そんなオモコロチャンネルとコラボしていたことをきっかけに登録したのが、クイズ企画を中心に配信している『カプリティオチャンネル』。他の企画バラエティメインのチャンネルほどマメにチェックはしていないのだが、その動画の質の安定感から、ちょっとしたスキマ時間を見つけるたびにクリックしてしまう。また、クイズ企画といっても、その内容がバラエティに富んだものばかりなのが良い。いわゆる「ウミガメのスープ」のようなオーソドックスな企画もあれば、市章を見て何処の市なのかを考察したり、フリー素材のタイトル当てをしたり、他のクイズプレイヤーの誤答だけを見て問題文を考えたり、変化球タイプの企画も様々。最近の企画では、クールポコ。のせんちゃんのフリ部分だけを見て、小野まじめが何と答えるのかを当てるクイズをやっていた。

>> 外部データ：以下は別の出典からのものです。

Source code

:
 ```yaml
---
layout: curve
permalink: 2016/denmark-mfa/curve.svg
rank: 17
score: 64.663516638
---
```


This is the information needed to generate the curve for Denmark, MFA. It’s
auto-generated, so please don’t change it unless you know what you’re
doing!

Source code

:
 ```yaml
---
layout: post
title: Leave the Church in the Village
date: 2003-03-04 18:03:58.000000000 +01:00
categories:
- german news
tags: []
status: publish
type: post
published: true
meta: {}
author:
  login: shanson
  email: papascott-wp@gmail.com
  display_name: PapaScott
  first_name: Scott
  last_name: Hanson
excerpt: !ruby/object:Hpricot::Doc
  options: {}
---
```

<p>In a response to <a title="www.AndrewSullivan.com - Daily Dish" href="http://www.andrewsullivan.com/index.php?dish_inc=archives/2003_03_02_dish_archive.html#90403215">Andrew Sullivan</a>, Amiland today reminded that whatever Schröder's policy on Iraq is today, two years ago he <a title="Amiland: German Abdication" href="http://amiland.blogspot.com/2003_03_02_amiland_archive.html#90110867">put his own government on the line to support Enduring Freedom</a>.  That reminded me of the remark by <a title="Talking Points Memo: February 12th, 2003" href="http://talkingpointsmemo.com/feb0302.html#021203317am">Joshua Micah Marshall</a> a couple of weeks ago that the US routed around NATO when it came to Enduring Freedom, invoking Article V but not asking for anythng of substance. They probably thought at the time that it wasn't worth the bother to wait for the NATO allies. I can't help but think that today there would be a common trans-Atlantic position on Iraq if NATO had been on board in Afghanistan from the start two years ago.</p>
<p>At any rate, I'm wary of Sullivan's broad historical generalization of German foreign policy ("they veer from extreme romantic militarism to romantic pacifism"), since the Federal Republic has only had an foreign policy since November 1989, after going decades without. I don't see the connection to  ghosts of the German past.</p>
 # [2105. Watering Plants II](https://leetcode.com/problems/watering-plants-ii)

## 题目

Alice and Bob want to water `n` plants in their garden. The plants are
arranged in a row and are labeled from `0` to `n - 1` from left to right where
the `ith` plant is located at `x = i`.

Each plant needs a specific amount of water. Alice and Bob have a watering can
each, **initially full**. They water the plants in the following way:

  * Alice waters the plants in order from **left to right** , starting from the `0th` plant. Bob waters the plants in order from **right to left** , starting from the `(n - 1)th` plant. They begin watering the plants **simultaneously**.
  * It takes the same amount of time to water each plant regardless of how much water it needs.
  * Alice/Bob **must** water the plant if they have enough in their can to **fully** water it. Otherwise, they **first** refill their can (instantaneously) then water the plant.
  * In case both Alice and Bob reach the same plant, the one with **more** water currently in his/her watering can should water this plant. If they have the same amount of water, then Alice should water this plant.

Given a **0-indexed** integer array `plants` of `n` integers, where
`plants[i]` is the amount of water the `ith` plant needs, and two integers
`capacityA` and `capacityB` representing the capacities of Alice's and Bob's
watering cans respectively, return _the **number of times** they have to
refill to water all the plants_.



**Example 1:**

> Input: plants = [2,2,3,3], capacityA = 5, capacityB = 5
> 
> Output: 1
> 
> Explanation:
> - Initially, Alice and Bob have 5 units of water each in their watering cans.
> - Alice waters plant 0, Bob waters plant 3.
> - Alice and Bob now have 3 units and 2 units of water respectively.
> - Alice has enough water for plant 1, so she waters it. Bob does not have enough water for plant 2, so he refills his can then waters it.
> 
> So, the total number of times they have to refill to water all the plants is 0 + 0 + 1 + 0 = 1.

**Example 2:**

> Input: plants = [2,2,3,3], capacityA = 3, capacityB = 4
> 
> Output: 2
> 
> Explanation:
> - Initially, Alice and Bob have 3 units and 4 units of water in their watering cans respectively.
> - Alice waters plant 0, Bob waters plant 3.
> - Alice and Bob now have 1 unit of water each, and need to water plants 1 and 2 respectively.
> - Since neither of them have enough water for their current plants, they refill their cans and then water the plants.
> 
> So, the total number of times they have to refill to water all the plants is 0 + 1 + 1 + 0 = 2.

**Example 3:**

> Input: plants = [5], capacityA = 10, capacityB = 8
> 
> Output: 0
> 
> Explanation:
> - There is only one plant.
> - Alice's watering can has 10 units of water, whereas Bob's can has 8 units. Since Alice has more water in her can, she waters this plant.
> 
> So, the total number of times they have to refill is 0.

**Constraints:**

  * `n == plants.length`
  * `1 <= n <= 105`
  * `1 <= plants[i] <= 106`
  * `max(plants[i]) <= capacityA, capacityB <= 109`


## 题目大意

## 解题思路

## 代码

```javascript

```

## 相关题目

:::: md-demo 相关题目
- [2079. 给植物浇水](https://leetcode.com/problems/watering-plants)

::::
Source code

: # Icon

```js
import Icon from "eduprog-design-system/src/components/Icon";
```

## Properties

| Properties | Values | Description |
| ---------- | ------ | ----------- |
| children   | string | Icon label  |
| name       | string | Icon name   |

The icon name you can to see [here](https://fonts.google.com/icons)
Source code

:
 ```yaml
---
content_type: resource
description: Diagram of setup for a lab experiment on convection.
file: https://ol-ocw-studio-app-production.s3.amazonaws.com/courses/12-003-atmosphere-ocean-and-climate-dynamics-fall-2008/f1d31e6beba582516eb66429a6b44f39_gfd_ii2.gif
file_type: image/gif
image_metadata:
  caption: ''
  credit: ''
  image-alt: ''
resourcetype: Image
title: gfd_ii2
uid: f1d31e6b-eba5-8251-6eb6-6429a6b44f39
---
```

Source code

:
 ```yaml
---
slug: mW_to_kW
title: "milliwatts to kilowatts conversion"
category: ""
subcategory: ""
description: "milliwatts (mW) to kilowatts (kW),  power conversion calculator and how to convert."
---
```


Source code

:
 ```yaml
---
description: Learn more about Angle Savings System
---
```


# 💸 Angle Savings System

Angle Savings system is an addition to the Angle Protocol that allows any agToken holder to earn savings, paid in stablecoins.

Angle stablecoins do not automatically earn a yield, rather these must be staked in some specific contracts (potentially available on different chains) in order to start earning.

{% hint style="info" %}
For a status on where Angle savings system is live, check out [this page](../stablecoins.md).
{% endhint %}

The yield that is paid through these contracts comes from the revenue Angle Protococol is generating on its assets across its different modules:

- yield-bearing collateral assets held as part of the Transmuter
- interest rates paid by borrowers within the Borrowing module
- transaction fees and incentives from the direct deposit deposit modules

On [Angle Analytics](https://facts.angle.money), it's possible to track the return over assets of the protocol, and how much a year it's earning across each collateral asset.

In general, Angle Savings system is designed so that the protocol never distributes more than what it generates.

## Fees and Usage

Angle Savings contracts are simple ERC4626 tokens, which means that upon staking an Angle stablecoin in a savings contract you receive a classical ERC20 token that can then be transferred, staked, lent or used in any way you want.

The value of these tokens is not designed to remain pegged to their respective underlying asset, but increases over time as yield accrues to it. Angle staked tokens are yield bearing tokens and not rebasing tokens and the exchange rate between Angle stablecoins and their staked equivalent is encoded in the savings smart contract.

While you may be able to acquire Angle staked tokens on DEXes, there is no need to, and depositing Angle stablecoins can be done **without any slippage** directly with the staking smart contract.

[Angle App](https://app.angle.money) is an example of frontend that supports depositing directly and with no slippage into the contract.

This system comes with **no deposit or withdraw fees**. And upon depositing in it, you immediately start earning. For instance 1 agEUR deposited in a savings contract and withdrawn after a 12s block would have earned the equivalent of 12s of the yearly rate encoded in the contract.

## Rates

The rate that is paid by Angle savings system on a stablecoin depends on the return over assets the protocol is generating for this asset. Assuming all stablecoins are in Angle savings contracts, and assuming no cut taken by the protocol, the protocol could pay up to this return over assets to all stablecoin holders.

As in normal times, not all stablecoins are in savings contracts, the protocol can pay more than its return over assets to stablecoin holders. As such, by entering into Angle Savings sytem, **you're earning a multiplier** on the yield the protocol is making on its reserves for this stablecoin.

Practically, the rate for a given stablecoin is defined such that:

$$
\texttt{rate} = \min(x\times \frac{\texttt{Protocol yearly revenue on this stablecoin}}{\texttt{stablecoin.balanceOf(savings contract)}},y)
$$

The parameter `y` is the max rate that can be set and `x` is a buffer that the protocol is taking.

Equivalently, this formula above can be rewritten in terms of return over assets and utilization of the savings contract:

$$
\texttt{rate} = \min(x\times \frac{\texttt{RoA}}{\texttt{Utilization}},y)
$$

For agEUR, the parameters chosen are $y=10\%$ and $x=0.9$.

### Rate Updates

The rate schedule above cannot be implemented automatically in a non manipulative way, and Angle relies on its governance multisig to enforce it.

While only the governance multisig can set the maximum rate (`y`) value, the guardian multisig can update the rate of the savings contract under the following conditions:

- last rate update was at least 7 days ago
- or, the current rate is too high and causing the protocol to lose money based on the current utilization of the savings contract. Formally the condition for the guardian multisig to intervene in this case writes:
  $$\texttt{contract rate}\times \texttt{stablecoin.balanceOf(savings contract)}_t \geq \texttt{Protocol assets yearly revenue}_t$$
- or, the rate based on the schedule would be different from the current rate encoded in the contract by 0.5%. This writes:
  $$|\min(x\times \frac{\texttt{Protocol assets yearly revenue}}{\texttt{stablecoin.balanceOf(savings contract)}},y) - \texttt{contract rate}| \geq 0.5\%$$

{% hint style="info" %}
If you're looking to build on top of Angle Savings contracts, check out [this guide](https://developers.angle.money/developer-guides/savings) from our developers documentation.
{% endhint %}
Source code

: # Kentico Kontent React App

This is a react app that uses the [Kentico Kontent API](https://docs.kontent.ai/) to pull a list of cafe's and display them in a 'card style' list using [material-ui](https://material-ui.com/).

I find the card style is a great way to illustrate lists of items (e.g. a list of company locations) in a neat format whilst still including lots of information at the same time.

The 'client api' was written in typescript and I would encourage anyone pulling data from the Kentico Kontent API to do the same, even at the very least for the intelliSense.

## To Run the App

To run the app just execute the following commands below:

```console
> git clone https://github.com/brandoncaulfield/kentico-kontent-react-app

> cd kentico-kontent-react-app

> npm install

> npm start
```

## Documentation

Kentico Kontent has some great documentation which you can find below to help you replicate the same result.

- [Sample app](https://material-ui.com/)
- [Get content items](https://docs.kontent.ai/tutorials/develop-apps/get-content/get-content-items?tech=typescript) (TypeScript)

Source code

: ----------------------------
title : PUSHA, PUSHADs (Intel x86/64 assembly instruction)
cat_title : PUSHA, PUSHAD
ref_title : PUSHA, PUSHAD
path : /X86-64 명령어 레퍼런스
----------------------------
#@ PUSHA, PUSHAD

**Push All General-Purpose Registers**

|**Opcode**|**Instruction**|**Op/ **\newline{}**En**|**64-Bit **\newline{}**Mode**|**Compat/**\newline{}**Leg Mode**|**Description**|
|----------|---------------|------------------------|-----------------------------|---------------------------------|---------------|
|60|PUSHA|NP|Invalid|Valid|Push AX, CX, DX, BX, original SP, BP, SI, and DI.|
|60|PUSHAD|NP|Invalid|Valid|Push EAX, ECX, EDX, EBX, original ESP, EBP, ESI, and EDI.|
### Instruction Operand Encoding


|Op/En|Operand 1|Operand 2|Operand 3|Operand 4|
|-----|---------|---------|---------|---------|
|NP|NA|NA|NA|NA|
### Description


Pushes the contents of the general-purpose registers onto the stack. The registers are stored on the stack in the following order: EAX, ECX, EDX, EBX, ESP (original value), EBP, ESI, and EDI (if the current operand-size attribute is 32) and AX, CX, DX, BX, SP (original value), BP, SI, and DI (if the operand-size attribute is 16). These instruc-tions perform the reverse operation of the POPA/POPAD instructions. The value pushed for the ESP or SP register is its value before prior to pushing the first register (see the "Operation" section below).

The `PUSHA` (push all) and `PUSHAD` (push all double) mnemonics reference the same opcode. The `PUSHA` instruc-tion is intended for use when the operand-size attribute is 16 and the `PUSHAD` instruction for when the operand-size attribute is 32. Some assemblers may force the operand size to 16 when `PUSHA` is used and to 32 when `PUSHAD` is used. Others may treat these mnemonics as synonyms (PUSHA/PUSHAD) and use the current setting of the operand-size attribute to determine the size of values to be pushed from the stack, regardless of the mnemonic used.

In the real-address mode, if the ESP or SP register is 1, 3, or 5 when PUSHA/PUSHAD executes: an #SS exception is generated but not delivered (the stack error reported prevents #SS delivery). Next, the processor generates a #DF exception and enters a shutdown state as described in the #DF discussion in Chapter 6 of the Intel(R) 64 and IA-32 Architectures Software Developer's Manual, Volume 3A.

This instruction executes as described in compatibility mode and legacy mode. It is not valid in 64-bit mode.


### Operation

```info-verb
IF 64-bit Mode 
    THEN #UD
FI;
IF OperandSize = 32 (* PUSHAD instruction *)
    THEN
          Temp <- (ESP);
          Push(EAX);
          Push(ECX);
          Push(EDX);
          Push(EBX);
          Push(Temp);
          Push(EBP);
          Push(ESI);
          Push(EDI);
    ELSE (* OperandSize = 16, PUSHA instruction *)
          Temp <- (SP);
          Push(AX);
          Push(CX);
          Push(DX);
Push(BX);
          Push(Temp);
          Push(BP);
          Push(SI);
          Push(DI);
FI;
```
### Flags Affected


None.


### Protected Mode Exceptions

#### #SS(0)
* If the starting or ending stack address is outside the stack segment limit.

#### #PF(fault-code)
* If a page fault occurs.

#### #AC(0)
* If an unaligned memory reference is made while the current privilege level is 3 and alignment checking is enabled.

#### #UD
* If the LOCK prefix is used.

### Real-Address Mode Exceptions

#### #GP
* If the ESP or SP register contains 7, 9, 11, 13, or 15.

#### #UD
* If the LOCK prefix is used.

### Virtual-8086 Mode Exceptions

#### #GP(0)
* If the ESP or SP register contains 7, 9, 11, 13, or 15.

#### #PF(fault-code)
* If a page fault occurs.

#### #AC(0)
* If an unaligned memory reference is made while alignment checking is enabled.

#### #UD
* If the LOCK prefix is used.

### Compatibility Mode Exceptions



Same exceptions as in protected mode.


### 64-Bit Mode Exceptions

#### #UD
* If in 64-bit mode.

手広い。

 

そして今、最も熱心に見ているチャンネルが、『散歩するアンドロイド』である。2017年に東京ゲームショウで「本物のアンドロイドみたいなモデル」として注目を集めたSAORIによるYouTubeチャンネルで、これがとにかく素晴らしい。SAORIが全国各地を旅する様子が撮影されているのだが、基本的に余計な演出を付け加えない彼女自身によるモノローグだけで構成されているため、その土地の風景と音がダイレクトに伝わってくる映像になっている。視聴後には、きっとあなたも旅に出かけたくなることだろう。私も出かけたい。ちなみに2023年5月現在、JRの最長片道切符の旅に挑戦中である。ストイックだ。

 

この他にも、VTuberの兄妹による謎のユニット“ぽこピー”による『ぽんぽこチャンネル』、オモコロチャンネルの弟分的な『ふっくらすずめクラブ』、仲間内のノリが学生時代を思い出させる『SUSURUのミッドナイトTV.』、歌うま系VTuber・富士葵のチャンネルなのに妙に企画力が高い『Aoi ch.』、漫画に登場するヘンテコな飯を自宅で再現しようと奮闘する姿が面白い『ズボラの漫画飯再現料理』など、面白いチャンネルは他にもいろいろとあるのだけれど、それらはまた次の機会に。こちらからは以上です。